Bao Weier, Greenwold Matthew J, Sawyer Roger H
Department of Biological Sciences, University of South Carolina, Columbia, SC 29208, USA.
Gene. 2016 Oct 15;591(2):393-402. doi: 10.1016/j.gene.2016.06.027. Epub 2016 Jun 15.

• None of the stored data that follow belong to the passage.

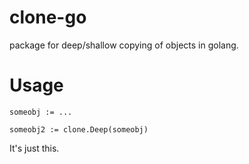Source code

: # clone-go
package for deep/shallow copying of objects in golang.

# Usage
```
someobj := ...

someobj2 := clone.Deep(someobj)
```

It's just this.
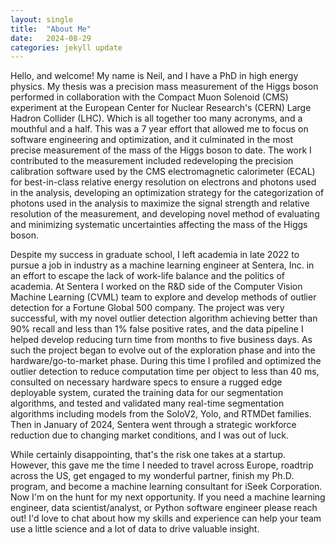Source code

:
 ```yaml
---
layout: single
title:  "About Me"
date:   2024-08-29
categories: jekyll update
---
```


Hello, and welcome! My name is Neil, and I have a PhD in high energy physics. My thesis was a precision mass measurement of the Higgs boson performed in collaboration with the Compact Muon Solenoid (CMS) experiment at the European Center for Nuclear Research's (CERN) Large Hadron Collider (LHC). Which is all together too many acronyms, and a mouthful and a half. This was a 7 year effort that allowed me to focus on software engineering and optimization, and it culminated in the most precise measurement of the mass of the Higgs boson to date. The work I contributed to the measurement included redeveloping the precision calibration software used by the CMS electromagnetic calorimeter (ECAL) for best-in-class relative energy resolution on electrons and photons used in the analysis, developing an optimization strategy for the categorization of photons used in the analysis to maximize the signal strength and relative resolution of the measurement, and developing novel method of evaluating and minimizing systematic uncertainties affecting the mass of the Higgs boson. 

Despite my success in graduate school, I left academia in late 2022 to pursue a job in industry as a machine learning engineer at Sentera, Inc. in an effort to escape the lack of work-life balance and the politics of academia. At Sentera I worked on the R&D side of the Computer Vision Machine Learning (CVML) team to explore and develop methods of outlier detection for a Fortune Global 500 company. The project was very successful, with my novel outlier detection algorithm achieving better than 90% recall and less than 1% false positive rates, and the data pipeline I helped develop reducing turn time from months to five business days. As such the project began to evolve out of the exploration phase and into the hardware/go-to-market phase. During this time I profiled and optimized the outlier detection to reduce computation time per object to less than 40 ms, consulted on necessary hardware specs to ensure a rugged edge deployable system, curated the training data for our segmentation algorithms, and tested and validated many real-time segmentation algorithms including models from the SoloV2, Yolo, and RTMDet families. Then in January of 2024, Sentera went through a strategic workforce reduction due to changing market conditions, and I was out of luck.

While certainly disappointing, that's the risk one takes at a startup. However, this gave me the time I needed to travel across Europe, roadtrip across the US, get engaged to my wonderful partner, finish my Ph.D. program, and become a machine learning consultant for iSeek Corporation. Now I'm on the hunt for my next opportunity. If you need a machine learning engineer, data scientist/analyst, or Python software engineer please reach out! I'd love to chat about how my skills and experience can help your team use a little science and a lot of data to drive valuable insight. 

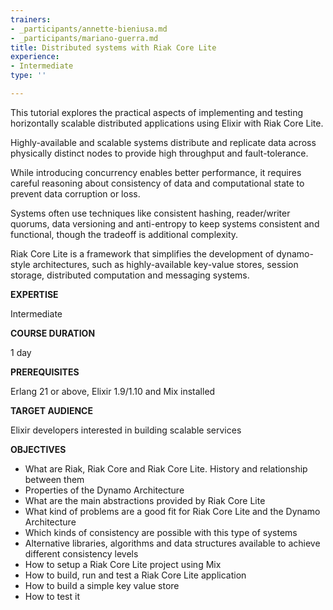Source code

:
 ```yaml
---
trainers:
- _participants/annette-bieniusa.md
- _participants/mariano-guerra.md
title: Distributed systems with Riak Core Lite
experience:
- Intermediate
type: ''

---
```

This tutorial explores the practical aspects of implementing and testing horizontally scalable distributed applications using Elixir with Riak Core Lite.

Highly-available and scalable systems distribute and replicate data across physically distinct nodes to provide high throughput and fault-tolerance.

While introducing concurrency enables better performance, it requires careful reasoning about consistency of data and computational state to prevent data corruption or loss.

Systems often use techniques like consistent hashing, reader/writer quorums, data versioning and anti-entropy to keep systems consistent and functional, though the tradeoff is additional complexity.

Riak Core Lite is a framework that simplifies the development of dynamo-style architectures, such as highly-available key-value stores, session storage, distributed computation and messaging systems.

**EXPERTISE**

Intermediate

**COURSE DURATION**

1 day

**PREREQUISITES**

Erlang 21 or above, Elixir 1.9/1.10 and Mix installed

**TARGET AUDIENCE**

Elixir developers interested in building scalable services


**OBJECTIVES**

* What are Riak, Riak Core and Riak Core Lite. History and relationship between them
* Properties of the Dynamo Architecture
* What are the main abstractions provided by Riak Core Lite
* What kind of problems are a good fit for Riak Core Lite and the Dynamo Architecture
* Which kinds of consistency are possible with this type of systems
* Alternative libraries, algorithms and data structures available to achieve different consistency levels
* How to setup a Riak Core Lite project using Mix
* How to build, run and test a Riak Core Lite application
* How to build a simple key value store
* How to test it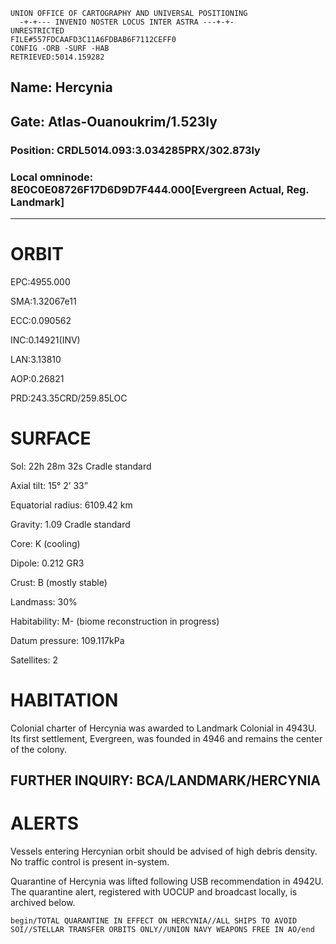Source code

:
 ```
UNION OFFICE OF CARTOGRAPHY AND UNIVERSAL POSITIONING
  -+-+--- INVENIO NOSTER LOCUS INTER ASTRA ---+-+-
UNRESTRICTED
FILE#557FDCAAFD3C11A6FDBAB6F7112CEFF0
CONFIG -ORB -SURF -HAB
RETRIEVED:5014.159282
```

## Name: Hercynia
## Gate: Atlas-Ouanoukrim/1.523ly
### Position: CRDL5014.093:3.034285PRX/302.873ly
### Local omninode: 8E0C0E08726F17D6D9D7F444.000[Evergreen Actual, Reg. Landmark]
---
# ORBIT
EPC:4955.000

SMA:1.32067e11

ECC:0.090562

INC:0.14921(INV)

LAN:3.13810

AOP:0.26821

PRD:243.35CRD/259.85LOC

# SURFACE
Sol: 22h 28m 32s Cradle standard

Axial tilt: 15° 2’ 33”

Equatorial radius: 6109.42 km

Gravity: 1.09 Cradle standard

Core: K (cooling)

Dipole: 0.212 GR3

Crust: B (mostly stable)

Landmass: 30%

Habitability: M- (biome reconstruction in progress)

Datum pressure: 109.117kPa

Satellites: 2

# HABITATION 
Colonial charter of Hercynia was awarded to Landmark Colonial in 4943U. Its first settlement, Evergreen, was founded in 4946 and remains the center of the colony.

## FURTHER INQUIRY: BCA/LANDMARK/HERCYNIA

# ALERTS 
Vessels entering Hercynian orbit should be advised of high debris density. 
No traffic control is present in-system.

Quarantine of Hercynia was lifted following USB recommendation in 4942U. The quarantine alert, registered with UOCUP and broadcast locally, is archived below.

`begin/TOTAL QUARANTINE IN EFFECT ON HERCYNIA//ALL SHIPS TO AVOID SOI//STELLAR TRANSFER ORBITS ONLY//UNION NAVY WEAPONS FREE IN AO/end`
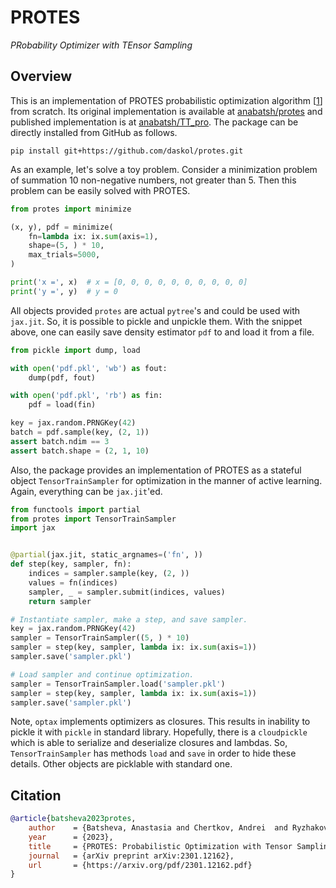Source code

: # PROTES

*PRobability Optimizer with TEnsor Sampling*

## Overview

This is an implementation of PROTES probabilistic optimization algorithm
[[1][1]] from scratch. Its original implementation is available at
[anabatsh/protes][2] and published implementation is at [anabatsh/TT_pro][3].
The package can be directly installed from GitHub as follows.

```shell
pip install git+https://github.com/daskol/protes.git
```

As an example, let's solve a toy problem. Consider a minimization problem of
summation 10 non-negative numbers, not greater than 5. Then this problem can be
easily solved with PROTES.

```python
from protes import minimize

(x, y), pdf = minimize(
    fn=lambda ix: ix.sum(axis=1),
    shape=(5, ) * 10,
    max_trials=5000,
)

print('x =', x)  # x = [0, 0, 0, 0, 0, 0, 0, 0, 0, 0]
print('y =', y)  # y = 0
```

All objects provided `protes` are actual `pytree`'s and could be used with
`jax.jit`. So, it is possible to pickle and unpickle them. With the snippet
above, one can easily save density estimator `pdf` to and load it from a file.

```python
from pickle import dump, load

with open('pdf.pkl', 'wb') as fout:
    dump(pdf, fout)

with open('pdf.pkl', 'rb') as fin:
    pdf = load(fin)

key = jax.random.PRNGKey(42)
batch = pdf.sample(key, (2, 1))
assert batch.ndim == 3
assert batch.shape = (2, 1, 10)
```

Also, the package provides an implementation of PROTES as a stateful object
`TensorTrainSampler` for optimization in the manner of active learning. Again,
everything can be `jax.jit`'ed.

```python
from functools import partial
from protes import TensorTrainSampler
import jax


@partial(jax.jit, static_argnames=('fn', ))
def step(key, sampler, fn):
    indices = sampler.sample(key, (2, ))
    values = fn(indices)
    sampler, _ = sampler.submit(indices, values)
    return sampler

# Instantiate sampler, make a step, and save sampler.
key = jax.random.PRNGKey(42)
sampler = TensorTrainSampler((5, ) * 10)
sampler = step(key, sampler, lambda ix: ix.sum(axis=1))
sampler.save('sampler.pkl')

# Load sampler and continue optimization.
sampler = TensorTrainSampler.load('sampler.pkl')
sampler = step(key, sampler, lambda ix: ix.sum(axis=1))
sampler.save('sampler.pkl')
```

Note, `optax` implements optimizers as closures. This results in inability to
pickle it with `pickle` in standard library. Hopefully, there is a
`cloudpickle` which is able to serialize and deserialize closures and lambdas.
So, `TensorTrainSampler` has methods `load` and `save` in order to hide these
details. Other objects are picklable with standard one.

## Citation

```bibtex
@article{batsheva2023protes,
    author    = {Batsheva, Anastasia and Chertkov, Andrei  and Ryzhakov, Gleb and Oseledets, Ivan},
    year      = {2023},
    title     = {PROTES: Probabilistic Optimization with Tensor Sampling},
    journal   = {arXiv preprint arXiv:2301.12162},
    url       = {https://arxiv.org/pdf/2301.12162.pdf}
}
```

[1]: https://arxiv.org/abs/2301.12162
[2]: https://github.com/anabatsh/protes
[3]: https://github.com/anabatsh/TT_pro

MicroRNAs (miRNAs) are small non-coding RNAs that regulate gene expression at the post-transcriptional level. Previous studies have shown that miRNA regulation contributes to a diverse set of processes including cellular differentiation and morphogenesis which leads to the creation of different cell types in multicellular organisms and is thus key to animal development. Feathers are one of the most distinctive features of extant birds and are important for multiple functions including flight, thermal regulation, and sexual selection. However, the role of miRNAs in feather development has been woefully understudied despite the identification of cell signaling pathways, cell adhesion molecules and structural genes involved in feather development. In this study, we performed a microarray experiment comparing the expression of miRNAs and mRNAs among three embryonic stages of development and two tissues (scutate scale and feather) of the chicken. We combined this expression data with miRNA target prediction tools and a curated list of feather related genes to produce a set of 19 miRNA-mRNA duplexes. These targeted mRNAs have been previously identified as important cell signaling and cell adhesion genes as well as structural genes involved in feather and scale morphogenesis. Interestingly, the miRNA target site of the cell signaling pathway gene, Aldehyde Dehydrogenase 1 Family, Member A3 (ALDH1A3), is unique to birds indicating a novel role in Aves. The identified miRNA target site of the cell adhesion gene, Tenascin C (TNC), is only found in specific chicken TNC splice variants that are differentially expressed in developing scutate scale and feather tissue indicating an important role of miRNA regulation in epidermal differentiation. Additionally, we found that β-keratins, a major structural component of avian and reptilian epidermal appendages, are targeted by multiple miRNA genes. In conclusion, our work provides quantitative expression data on miRNAs and mRNAs during feather and scale development and has produced a highly diverse, but manageable list of miRNA-mRNA duplexes for future validation experiments.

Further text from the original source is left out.